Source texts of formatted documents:
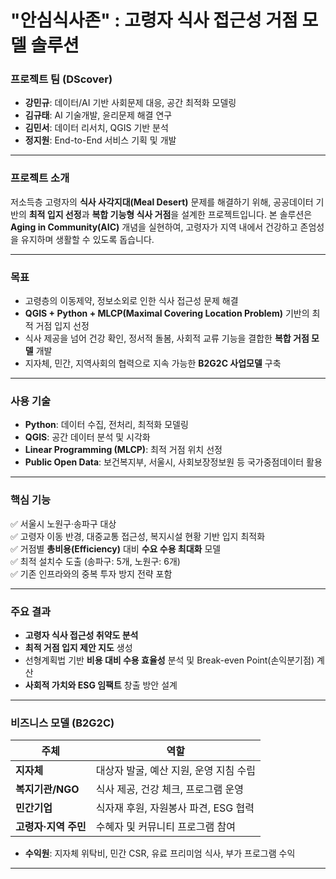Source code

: # "안심식사존" : 고령자 식사 접근성 거점 모델 솔루션


### **프로젝트 팀 (DScover)**
- **강민규**: 데이터/AI 기반 사회문제 대응, 공간 최적화 모델링
- **김규태**: AI 기술개발, 윤리문제 해결 연구
- **김민서**: 데이터 리서치, QGIS 기반 분석
- **정지원**: End-to-End 서비스 기획 및 개발

---

### **프로젝트 소개**
저소득층 고령자의 **식사 사각지대(Meal Desert)** 문제를 해결하기 위해, 공공데이터 기반의 **최적 입지 선정**과 **복합 기능형 식사 거점**을 설계한 프로젝트입니다. 본 솔루션은 **Aging in Community(AIC)** 개념을 실현하여, 고령자가 지역 내에서 건강하고 존엄성을 유지하며 생활할 수 있도록 돕습니다.

---

### **목표**
- 고령층의 이동제약, 정보소외로 인한 식사 접근성 문제 해결
- **QGIS + Python + MLCP(Maximal Covering Location Problem)** 기반의 최적 거점 입지 선정
- 식사 제공을 넘어 건강 확인, 정서적 돌봄, 사회적 교류 기능을 결합한 **복합 거점 모델** 개발
- 지자체, 민간, 지역사회의 협력으로 지속 가능한 **B2G2C 사업모델** 구축

---

### **사용 기술**
- **Python**: 데이터 수집, 전처리, 최적화 모델링
- **QGIS**: 공간 데이터 분석 및 시각화
- **Linear Programming (MLCP)**: 최적 거점 위치 선정
- **Public Open Data**: 보건복지부, 서울시, 사회보장정보원 등 국가중점데이터 활용

---

### **핵심 기능**
✅ 서울시 노원구·송파구 대상  
✅ 고령자 이동 반경, 대중교통 접근성, 복지시설 현황 기반 입지 최적화  
✅ 거점별 **총비용(Efficiency)** 대비 **수요 수용 최대화** 모델  
✅ 최적 설치수 도출 (송파구: 5개, 노원구: 6개)  
✅ 기존 인프라와의 중복 투자 방지 전략 포함

---

### **주요 결과**
- **고령자 식사 접근성 취약도 분석**
- **최적 거점 입지 제안 지도** 생성
- 선형계획법 기반 **비용 대비 수용 효율성** 분석 및 Break-even Point(손익분기점) 계산
- **사회적 가치와 ESG 임팩트** 창출 방안 설계

---

### **비즈니스 모델 (B2G2C)**
| 주체 | 역할 |
|------|------|
| **지자체** | 대상자 발굴, 예산 지원, 운영 지침 수립 |
| **복지기관/NGO** | 식사 제공, 건강 체크, 프로그램 운영 |
| **민간기업** | 식자재 후원, 자원봉사 파견, ESG 협력 |
| **고령자·지역 주민** | 수혜자 및 커뮤니티 프로그램 참여 |

- **수익원**: 지자체 위탁비, 민간 CSR, 유료 프리미엄 식사, 부가 프로그램 수익

---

» **DESCRIPTION OF THE TASK**: Repeat word for word from the line holding "투자 방지 전략 포함" down to the last line above, including both.

» **TASK RESPONSE**:
✅ 기존 인프라와의 중복 투자 방지 전략 포함

---

### **주요 결과**
- **고령자 식사 접근성 취약도 분석**
- **최적 거점 입지 제안 지도** 생성
- 선형계획법 기반 **비용 대비 수용 효율성** 분석 및 Break-even Point(손익분기점) 계산
- **사회적 가치와 ESG 임팩트** 창출 방안 설계

---

### **비즈니스 모델 (B2G2C)**
| 주체 | 역할 |
|------|------|
| **지자체** | 대상자 발굴, 예산 지원, 운영 지침 수립 |
| **복지기관/NGO** | 식사 제공, 건강 체크, 프로그램 운영 |
| **민간기업** | 식자재 후원, 자원봉사 파견, ESG 협력 |
| **고령자·지역 주민** | 수혜자 및 커뮤니티 프로그램 참여 |

- **수익원**: 지자체 위탁비, 민간 CSR, 유료 프리미엄 식사, 부가 프로그램 수익

---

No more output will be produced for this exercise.